Material shown:

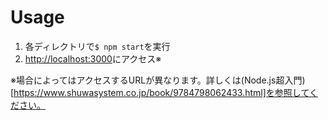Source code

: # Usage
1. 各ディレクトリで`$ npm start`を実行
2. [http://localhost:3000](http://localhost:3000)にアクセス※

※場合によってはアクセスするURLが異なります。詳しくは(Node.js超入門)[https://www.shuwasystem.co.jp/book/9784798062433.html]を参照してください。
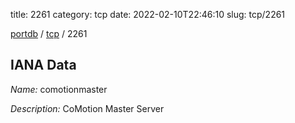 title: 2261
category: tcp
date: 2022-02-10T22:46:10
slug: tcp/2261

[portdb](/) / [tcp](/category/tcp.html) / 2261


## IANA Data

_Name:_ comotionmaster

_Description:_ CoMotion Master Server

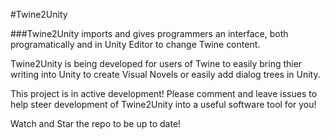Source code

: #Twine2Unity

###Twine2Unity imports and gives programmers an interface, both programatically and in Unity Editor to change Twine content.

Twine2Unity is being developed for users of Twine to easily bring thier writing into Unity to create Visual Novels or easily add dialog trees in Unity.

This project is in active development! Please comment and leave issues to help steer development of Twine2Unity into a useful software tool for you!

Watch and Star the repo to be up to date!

Prompt:
Could the listing above be transcribed exactly, with the pictures left out?

Answer to this problem:
Source code

: # Usage
1. 各ディレクトリで`$ npm start`を実行
2. [http://localhost:3000](http://localhost:3000)にアクセス※

※場合によってはアクセスするURLが異なります。詳しくは(Node.js超入門)[https://www.shuwasystem.co.jp/book/9784798062433.html]を参照してください。
 title: 2261
category: tcp
date: 2022-02-10T22:46:10
slug: tcp/2261

[portdb](/) / [tcp](/category/tcp.html) / 2261


## IANA Data

_Name:_ comotionmaster

_Description:_ CoMotion Master Server

Source code

: #Twine2Unity

###Twine2Unity imports and gives programmers an interface, both programatically and in Unity Editor to change Twine content.

Twine2Unity is being developed for users of Twine to easily bring thier writing into Unity to create Visual Novels or easily add dialog trees in Unity.

This project is in active development! Please comment and leave issues to help steer development of Twine2Unity into a useful software tool for you!

Watch and Star the repo to be up to date!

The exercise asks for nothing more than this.